DATA SECTION
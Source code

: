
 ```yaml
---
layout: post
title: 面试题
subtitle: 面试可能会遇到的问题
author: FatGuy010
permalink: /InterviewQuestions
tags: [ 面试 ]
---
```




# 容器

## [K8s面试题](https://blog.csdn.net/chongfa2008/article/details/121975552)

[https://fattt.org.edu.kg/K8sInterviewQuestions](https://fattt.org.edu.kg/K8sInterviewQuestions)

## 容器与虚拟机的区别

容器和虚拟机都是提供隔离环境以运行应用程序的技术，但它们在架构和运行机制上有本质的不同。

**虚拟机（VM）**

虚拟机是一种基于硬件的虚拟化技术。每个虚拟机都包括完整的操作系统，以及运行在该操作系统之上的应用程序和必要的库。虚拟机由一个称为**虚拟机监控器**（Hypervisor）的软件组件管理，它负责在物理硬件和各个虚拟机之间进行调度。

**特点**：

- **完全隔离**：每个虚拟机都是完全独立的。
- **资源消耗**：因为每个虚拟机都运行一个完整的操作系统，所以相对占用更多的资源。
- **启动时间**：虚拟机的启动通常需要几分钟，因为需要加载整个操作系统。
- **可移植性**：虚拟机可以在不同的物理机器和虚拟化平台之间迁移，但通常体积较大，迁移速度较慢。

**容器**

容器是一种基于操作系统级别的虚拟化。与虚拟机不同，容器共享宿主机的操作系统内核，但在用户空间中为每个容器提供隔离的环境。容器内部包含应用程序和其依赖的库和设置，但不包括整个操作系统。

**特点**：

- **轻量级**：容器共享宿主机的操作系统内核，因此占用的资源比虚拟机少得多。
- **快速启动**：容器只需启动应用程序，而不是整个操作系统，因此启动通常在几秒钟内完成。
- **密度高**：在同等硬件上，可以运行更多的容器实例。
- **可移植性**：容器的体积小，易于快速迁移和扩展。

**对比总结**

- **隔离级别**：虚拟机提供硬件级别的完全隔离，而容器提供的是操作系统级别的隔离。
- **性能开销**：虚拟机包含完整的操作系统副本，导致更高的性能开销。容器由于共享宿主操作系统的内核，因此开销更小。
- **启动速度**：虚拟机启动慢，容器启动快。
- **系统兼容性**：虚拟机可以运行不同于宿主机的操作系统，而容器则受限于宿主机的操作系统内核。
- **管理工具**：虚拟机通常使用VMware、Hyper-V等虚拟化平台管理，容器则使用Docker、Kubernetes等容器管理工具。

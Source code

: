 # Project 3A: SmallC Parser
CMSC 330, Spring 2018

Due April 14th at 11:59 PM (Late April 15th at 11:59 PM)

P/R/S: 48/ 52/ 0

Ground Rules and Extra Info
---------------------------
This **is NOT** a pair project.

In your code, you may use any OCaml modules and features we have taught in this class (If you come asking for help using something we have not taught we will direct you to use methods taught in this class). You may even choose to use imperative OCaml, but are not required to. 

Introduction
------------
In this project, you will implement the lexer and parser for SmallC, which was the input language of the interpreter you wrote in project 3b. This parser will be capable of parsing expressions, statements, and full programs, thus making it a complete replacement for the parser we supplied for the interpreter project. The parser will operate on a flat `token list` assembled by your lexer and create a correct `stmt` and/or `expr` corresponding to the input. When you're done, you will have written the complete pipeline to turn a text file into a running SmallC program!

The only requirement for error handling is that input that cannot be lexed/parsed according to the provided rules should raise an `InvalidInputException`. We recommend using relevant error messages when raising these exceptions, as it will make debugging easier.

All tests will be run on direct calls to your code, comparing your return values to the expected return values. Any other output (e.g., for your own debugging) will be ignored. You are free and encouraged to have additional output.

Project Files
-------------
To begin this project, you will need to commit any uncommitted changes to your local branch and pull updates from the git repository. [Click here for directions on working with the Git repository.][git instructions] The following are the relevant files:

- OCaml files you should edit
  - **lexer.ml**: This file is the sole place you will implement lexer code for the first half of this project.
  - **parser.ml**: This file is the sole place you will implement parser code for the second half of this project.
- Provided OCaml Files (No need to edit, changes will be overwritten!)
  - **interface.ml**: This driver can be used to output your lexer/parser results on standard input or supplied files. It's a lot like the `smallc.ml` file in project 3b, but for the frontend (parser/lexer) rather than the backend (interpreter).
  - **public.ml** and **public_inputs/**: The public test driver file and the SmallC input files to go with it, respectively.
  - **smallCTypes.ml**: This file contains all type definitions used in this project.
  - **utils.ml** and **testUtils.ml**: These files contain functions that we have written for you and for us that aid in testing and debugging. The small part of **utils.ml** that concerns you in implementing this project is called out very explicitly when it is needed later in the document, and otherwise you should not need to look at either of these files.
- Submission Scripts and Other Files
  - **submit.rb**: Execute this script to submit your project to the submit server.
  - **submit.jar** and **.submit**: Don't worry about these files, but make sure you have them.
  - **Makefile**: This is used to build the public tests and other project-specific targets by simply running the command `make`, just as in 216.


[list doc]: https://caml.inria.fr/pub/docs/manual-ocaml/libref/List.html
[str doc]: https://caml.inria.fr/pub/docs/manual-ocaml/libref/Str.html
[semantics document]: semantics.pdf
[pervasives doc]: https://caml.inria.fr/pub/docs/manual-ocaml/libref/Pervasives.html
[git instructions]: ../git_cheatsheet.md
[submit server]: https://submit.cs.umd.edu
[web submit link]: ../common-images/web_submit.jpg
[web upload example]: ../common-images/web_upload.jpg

EXERCISE
Would you please transcribe all of the entries above exactly?

OUTPUT OF THE EXERCISE
Source code

:
 ```yaml
---
layout: post
title: 面试题
subtitle: 面试可能会遇到的问题
author: FatGuy010
permalink: /InterviewQuestions
tags: [ 面试 ]
---
```




# 容器

## [K8s面试题](https://blog.csdn.net/chongfa2008/article/details/121975552)

[https://fattt.org.edu.kg/K8sInterviewQuestions](https://fattt.org.edu.kg/K8sInterviewQuestions)

## 容器与虚拟机的区别

容器和虚拟机都是提供隔离环境以运行应用程序的技术，但它们在架构和运行机制上有本质的不同。

**虚拟机（VM）**

虚拟机是一种基于硬件的虚拟化技术。每个虚拟机都包括完整的操作系统，以及运行在该操作系统之上的应用程序和必要的库。虚拟机由一个称为**虚拟机监控器**（Hypervisor）的软件组件管理，它负责在物理硬件和各个虚拟机之间进行调度。

**特点**：

- **完全隔离**：每个虚拟机都是完全独立的。
- **资源消耗**：因为每个虚拟机都运行一个完整的操作系统，所以相对占用更多的资源。
- **启动时间**：虚拟机的启动通常需要几分钟，因为需要加载整个操作系统。
- **可移植性**：虚拟机可以在不同的物理机器和虚拟化平台之间迁移，但通常体积较大，迁移速度较慢。

**容器**

容器是一种基于操作系统级别的虚拟化。与虚拟机不同，容器共享宿主机的操作系统内核，但在用户空间中为每个容器提供隔离的环境。容器内部包含应用程序和其依赖的库和设置，但不包括整个操作系统。

**特点**：

- **轻量级**：容器共享宿主机的操作系统内核，因此占用的资源比虚拟机少得多。
- **快速启动**：容器只需启动应用程序，而不是整个操作系统，因此启动通常在几秒钟内完成。
- **密度高**：在同等硬件上，可以运行更多的容器实例。
- **可移植性**：容器的体积小，易于快速迁移和扩展。

**对比总结**

- **隔离级别**：虚拟机提供硬件级别的完全隔离，而容器提供的是操作系统级别的隔离。
- **性能开销**：虚拟机包含完整的操作系统副本，导致更高的性能开销。容器由于共享宿主操作系统的内核，因此开销更小。
- **启动速度**：虚拟机启动慢，容器启动快。
- **系统兼容性**：虚拟机可以运行不同于宿主机的操作系统，而容器则受限于宿主机的操作系统内核。
- **管理工具**：虚拟机通常使用VMware、Hyper-V等虚拟化平台管理，容器则使用Docker、Kubernetes等容器管理工具。

Source code

: # Project 3A: SmallC Parser
CMSC 330, Spring 2018

Due April 14th at 11:59 PM (Late April 15th at 11:59 PM)

P/R/S: 48/ 52/ 0

Ground Rules and Extra Info
---------------------------
This **is NOT** a pair project.

In your code, you may use any OCaml modules and features we have taught in this class (If you come asking for help using something we have not taught we will direct you to use methods taught in this class). You may even choose to use imperative OCaml, but are not required to. 

Introduction
------------
In this project, you will implement the lexer and parser for SmallC, which was the input language of the interpreter you wrote in project 3b. This parser will be capable of parsing expressions, statements, and full programs, thus making it a complete replacement for the parser we supplied for the interpreter project. The parser will operate on a flat `token list` assembled by your lexer and create a correct `stmt` and/or `expr` corresponding to the input. When you're done, you will have written the complete pipeline to turn a text file into a running SmallC program!

The only requirement for error handling is that input that cannot be lexed/parsed according to the provided rules should raise an `InvalidInputException`. We recommend using relevant error messages when raising these exceptions, as it will make debugging easier.

All tests will be run on direct calls to your code, comparing your return values to the expected return values. Any other output (e.g., for your own debugging) will be ignored. You are free and encouraged to have additional output.

Project Files
-------------
To begin this project, you will need to commit any uncommitted changes to your local branch and pull updates from the git repository. [Click here for directions on working with the Git repository.][git instructions] The following are the relevant files:

- OCaml files you should edit
  - **lexer.ml**: This file is the sole place you will implement lexer code for the first half of this project.
  - **parser.ml**: This file is the sole place you will implement parser code for the second half of this project.
- Provided OCaml Files (No need to edit, changes will be overwritten!)
  - **interface.ml**: This driver can be used to output your lexer/parser results on standard input or supplied files. It's a lot like the `smallc.ml` file in project 3b, but for the frontend (parser/lexer) rather than the backend (interpreter).
  - **public.ml** and **public_inputs/**: The public test driver file and the SmallC input files to go with it, respectively.
  - **smallCTypes.ml**: This file contains all type definitions used in this project.
  - **utils.ml** and **testUtils.ml**: These files contain functions that we have written for you and for us that aid in testing and debugging. The small part of **utils.ml** that concerns you in implementing this project is called out very explicitly when it is needed later in the document, and otherwise you should not need to look at either of these files.
- Submission Scripts and Other Files
  - **submit.rb**: Execute this script to submit your project to the submit server.
  - **submit.jar** and **.submit**: Don't worry about these files, but make sure you have them.
  - **Makefile**: This is used to build the public tests and other project-specific targets by simply running the command `make`, just as in 216.


[list doc]: https://caml.inria.fr/pub/docs/manual-ocaml/libref/List.html
[str doc]: https://caml.inria.fr/pub/docs/manual-ocaml/libref/Str.html
[semantics document]: semantics.pdf
[pervasives doc]: https://caml.inria.fr/pub/docs/manual-ocaml/libref/Pervasives.html
[git instructions]: ../git_cheatsheet.md
[submit server]: https://submit.cs.umd.edu
[web submit link]: ../common-images/web_submit.jpg
[web upload example]: ../common-images/web_upload.jpg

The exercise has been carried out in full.